The soldier said, picking his words with extreme caution, “The worsening situation. It appears the disease of the Indemeus X is spreading, sire. There have been sightings of strangers walking the scorchlands – the half-living with dead masks covering their faces. News from the south says these demons are turning people, whispering to their minds and sending them mad with violence.”

“And what of it?” Lecivion demanded. “Let these demons walk. Let them turn the commoners. I told you – as I told everyone – we will have the other female in plenty of time. The Indemeus will not take our world.” There was an edge of manic fanaticism in his voice that allowed for no other opinions.

“Yes, sire,” the soldier wisely agreed.

“Send two outfits – one to Aquais, one to Praterius – eliminate anyone looking for Silho Brabel. As I specified, no traces,” Lecivion ordered.

“As you will, sire.” The soldiers moved away and Lecivion turned his attention back on Silho.

“You won’t be able to stop him,” she said. “My commander – he’ll track me.”

“I stabbed him with my
kien
and injected enough poison to kill ten of his kind, so he’s most certainly dead by now. But how interesting. You refer to your lover as your
commander
. Perhaps you’re not so much like your mother after all. I did wonder, while watching you all these year-cycles, how you would end up …”

“What do you mean – watching me all these year-cycles?” Silho said, refusing to hear that Copernicus was dead.

“Did you think we didn’t know you existed? Your father did his best to conceal you, but his best was pathetic. In all this I pity him the most. Oren Harvey broke him to pieces … He honestly thought she loved him.” He shook his head.

“So if you knew I was there, why didn’t you kill me – why were you just watching?” Silho demanded.

“You were the first. I really didn’t know what to expect from you. Many times along the way I thought you were finished, but you kept going – even against the Skreaf. I must say, I gave you no chance of surviving – you shocked me.”

“You’re Skreaf hunters – you could have wiped them out, but you stood back and watched as they almost destroyed Aquais?” Silho said, another wave of fury rising inside her.

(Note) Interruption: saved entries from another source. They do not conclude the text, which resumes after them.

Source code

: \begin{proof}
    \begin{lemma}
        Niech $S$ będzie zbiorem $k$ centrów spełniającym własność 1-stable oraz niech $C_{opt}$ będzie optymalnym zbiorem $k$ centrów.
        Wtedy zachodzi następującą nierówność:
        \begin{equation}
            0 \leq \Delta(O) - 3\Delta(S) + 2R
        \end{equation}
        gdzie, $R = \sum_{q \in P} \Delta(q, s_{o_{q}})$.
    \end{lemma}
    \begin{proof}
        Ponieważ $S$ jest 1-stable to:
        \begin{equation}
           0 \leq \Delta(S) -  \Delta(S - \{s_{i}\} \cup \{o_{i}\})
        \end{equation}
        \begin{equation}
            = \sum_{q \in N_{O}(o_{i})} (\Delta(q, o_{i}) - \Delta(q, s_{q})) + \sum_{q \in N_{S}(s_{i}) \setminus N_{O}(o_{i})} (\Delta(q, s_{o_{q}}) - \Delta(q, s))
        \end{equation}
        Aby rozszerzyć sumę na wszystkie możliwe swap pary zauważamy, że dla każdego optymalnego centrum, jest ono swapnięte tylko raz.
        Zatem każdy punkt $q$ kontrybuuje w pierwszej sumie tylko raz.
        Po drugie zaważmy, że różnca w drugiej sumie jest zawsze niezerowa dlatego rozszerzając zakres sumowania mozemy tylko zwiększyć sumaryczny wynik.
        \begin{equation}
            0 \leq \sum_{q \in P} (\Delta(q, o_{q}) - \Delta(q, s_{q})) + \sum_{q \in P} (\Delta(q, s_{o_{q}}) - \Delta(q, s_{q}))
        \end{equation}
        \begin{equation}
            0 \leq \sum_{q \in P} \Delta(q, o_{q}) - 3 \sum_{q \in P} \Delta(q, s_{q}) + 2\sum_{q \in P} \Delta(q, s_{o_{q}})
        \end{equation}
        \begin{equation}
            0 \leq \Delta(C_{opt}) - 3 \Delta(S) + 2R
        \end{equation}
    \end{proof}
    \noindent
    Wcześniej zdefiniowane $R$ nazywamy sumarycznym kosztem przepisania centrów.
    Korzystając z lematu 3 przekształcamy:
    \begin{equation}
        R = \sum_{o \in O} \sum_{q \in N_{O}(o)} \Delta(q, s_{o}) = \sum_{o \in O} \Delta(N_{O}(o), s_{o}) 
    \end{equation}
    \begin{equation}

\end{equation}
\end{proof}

“You say that like Aquais means something,” he mocked her. “It’s nothing but another speck among a billion others.”

“You’re deranged,” Silho spat.

Lecivion held out his hand and one of his soldiers gave him a syringe full of yellow serum.

“Time to go, Silho Brabel. Go into the beyond knowing that you’ve served a purpose.”

He advanced on her and Silho held her position, every muscle tensed and waiting. She had to get the timing exactly right. As he leaned in, pushing the needle into her forehead, she whispered almost inaudibly, “Of all the things you’ve said to me here, one thing stands out the most.”

“Really,” Lecivion said, his breath hot on her face. “Do tell.”

“You said you thought too little of me … and you were right.”

In a rush of unexpended power that she’d drawn from the other trapped women, Silho broke up again out of the binds and neck lock. She ripped the needle out of her forehead and stabbed it into Lecivion. He screamed and threw a blast of fire at her before she could depress the plunger. She felt her skin scorch, but didn’t pause her attack. She grabbed up a metal tray and lunged off the bench, smashing him across the face. He stumbled and fell backward off the elevated platform. The other Omarians threw fireballs at her, and tried to trap her in their light-form. She was outnumbered, and her surprise advantage was blown – her only option was to flee. When she’d first broken out of the binds, she’d spotted a doorway to her left. Smacking at the flames still burning her hair, she vaulted over the railing of the platform and hit the ground running, with Lecivion’s voice shouting behind her, “Get her – alive!”